I have heard of workers' missions, railway missions, navvies' missions, and missions to poor heathens, but I have never yet heard of missions for the uplifting of M.P.'s, or for the betterment of stock exchange gamblers; and these people need saving grace a great deal more than the poor untutored working men. But it is in the nature of things that piety should preach to poverty on its shortcomings, and forget that even wealth may have sins of its own. Clergymen dine nowadays with the gamblers who rob the working classes; Christ used the lash on the gamblers in the Temple.

I heard no more of Norah Ryan. I longed to see her, and spent hours wandering through the streets, hoping that I would meet her once again. The old passion had come back to me; the atmosphere of the town rekindled my desire, and, being a lonely man, in the midst of many men and women, my heart was filled with a great longing for my sweetheart. But the weary months went by and still there was no sign of Norah.

When writing home I made enquiries about her, but my people said that she had entirely disappeared; no Glenmornan man had seen Norah Ryan for many years. My mother warned me to keep out of Norah's company if ever I met her, for Norah was a bad woman. My mother was a Glenmornan woman, and the Glenmornan women have no fellow-feeling for those who sin.

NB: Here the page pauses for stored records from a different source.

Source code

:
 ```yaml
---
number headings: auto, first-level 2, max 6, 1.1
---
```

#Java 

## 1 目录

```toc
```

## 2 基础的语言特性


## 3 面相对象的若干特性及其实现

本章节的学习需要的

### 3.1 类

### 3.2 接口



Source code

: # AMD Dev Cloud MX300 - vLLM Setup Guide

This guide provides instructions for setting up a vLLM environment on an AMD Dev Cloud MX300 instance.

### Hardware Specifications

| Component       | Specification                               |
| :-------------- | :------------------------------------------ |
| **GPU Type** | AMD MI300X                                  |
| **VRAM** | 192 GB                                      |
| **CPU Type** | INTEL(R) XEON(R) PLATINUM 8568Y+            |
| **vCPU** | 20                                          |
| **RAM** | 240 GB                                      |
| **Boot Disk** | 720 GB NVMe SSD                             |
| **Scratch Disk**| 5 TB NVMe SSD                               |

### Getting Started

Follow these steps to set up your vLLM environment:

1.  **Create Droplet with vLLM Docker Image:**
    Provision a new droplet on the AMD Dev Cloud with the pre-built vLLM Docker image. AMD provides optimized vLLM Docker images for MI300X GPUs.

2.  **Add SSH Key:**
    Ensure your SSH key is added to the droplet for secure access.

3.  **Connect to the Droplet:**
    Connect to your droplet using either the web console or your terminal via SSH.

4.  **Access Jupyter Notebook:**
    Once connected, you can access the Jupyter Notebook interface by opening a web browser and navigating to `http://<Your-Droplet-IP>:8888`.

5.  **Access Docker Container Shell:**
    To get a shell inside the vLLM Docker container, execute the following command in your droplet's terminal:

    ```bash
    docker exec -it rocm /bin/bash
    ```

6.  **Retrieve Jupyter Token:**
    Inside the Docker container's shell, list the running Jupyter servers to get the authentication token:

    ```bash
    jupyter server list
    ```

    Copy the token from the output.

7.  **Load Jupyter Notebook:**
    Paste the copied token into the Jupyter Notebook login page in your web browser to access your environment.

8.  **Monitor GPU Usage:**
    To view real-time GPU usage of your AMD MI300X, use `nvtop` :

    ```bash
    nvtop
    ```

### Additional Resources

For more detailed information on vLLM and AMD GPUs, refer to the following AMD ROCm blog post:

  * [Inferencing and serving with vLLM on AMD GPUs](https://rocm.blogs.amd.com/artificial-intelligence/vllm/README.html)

Manual labour was now becoming irksome to me, and eight shillings a week to myself at the end of six days' heavy labour was poor consolation for the danger and worry of the long hours of toil. I did not care for money, but I was afraid of meeting with an accident, when I might get maimed and not killed. It would be an awful thing if a man like me got deprived of the use of an arm or leg, and an accident might happen to me any day. In the end I made up my mind that if I was to meet with an accident I would take my own life, and henceforth I looked at the future with stoical calm.

I have said before that I am very strong. There was no man on the railway line who could equal me at lifting rails or loading ballast waggons. I had great ambitions to become a wrestler and go on the stage. No workman on the permanent way could rival me in a test of strength. Wrestling appealed to me, and I threw the stoutest of my opponents in less than three minutes. I started to train seriously, bought books on physical improvement, and spent twelve shillings and sixpence on a pair of dumb-bells. During meal hours I persuaded my mates to wrestle with me. Wet weather or dry, it did not matter! We went at it shoulder and elbows in the muddy fields and alongside the railway track. We threw one another across point-rods and signal bars until we bled and sweated at our work. I usually took on two men at a time and never got beaten. For whole long months I was a complete mass of bruises, my skin was torn from my arms, my clothes were dragged to ribbons, and my bones ached so much that I could hardly sleep at night owing to the pain. I attended contests in the music-halls, eager to learn tips from the professionals who had acquired fame in the sporting world.

The shunter of our ballast train was a heavy-shouldered man, and he had a bad temper and an unhappy knack of lifting his fists to those who were afraid of him. He was a strong rung of a man, and he boasted about the number of fights in which he had taken part. He was also a lusty liar and an irrepressible swearer. Nearly everyone in the job was afraid of him, and to the tune of a wonderful vocabulary of unprintable words he bullied all Martin Rudor's men into abject submission. But that was an easy task. He felt certain that every man on the permanent way feared him, and maybe that was why he called me an Irish cur one evening. We were shovelling ashes from the ballast waggons on one line into the four-foot way of the other, and the shunter stood on the foot-board of the break-van two truck lengths away from me. I threw my shovel down, stepped across the waggons, and taking hold of the fellow by the neck and waist I pulled him over the rim of the vehicle and threw him headlong down the railway slope. I broke his coupling pole over my knee, and threw the pieces at his head. The breaking of the coupling pole impressed the man very much. Few can break one over their knees. When the shunter came to the top of the slope again, he was glad to apologise to me, and thus save himself further abuse.

That evening, when coming in from my work, I saw a printed announcement stating that a well-known Japanese wrestler was offering ten pounds to any man whom he could not overcome in less than five minutes in a ju-jitsu contest. He was appearing in a hall on the south side of the city, and he was well-known as an exponent of the athletic art.

I went to the hall that evening, hoping to earn the ten pounds. The shunter was four stone heavier than I was, yet I overcame him easily, and the victory caused me to place great reliance on myself.

I took a threepenny seat in the gallery, and waited breathless for the coming of the wrestler. Several artists appeared, were applauded or hissed, then went off the stage, but I took very little heed of their performances. All my thoughts were centred on the pose which I would assume when rising to accept the challenge.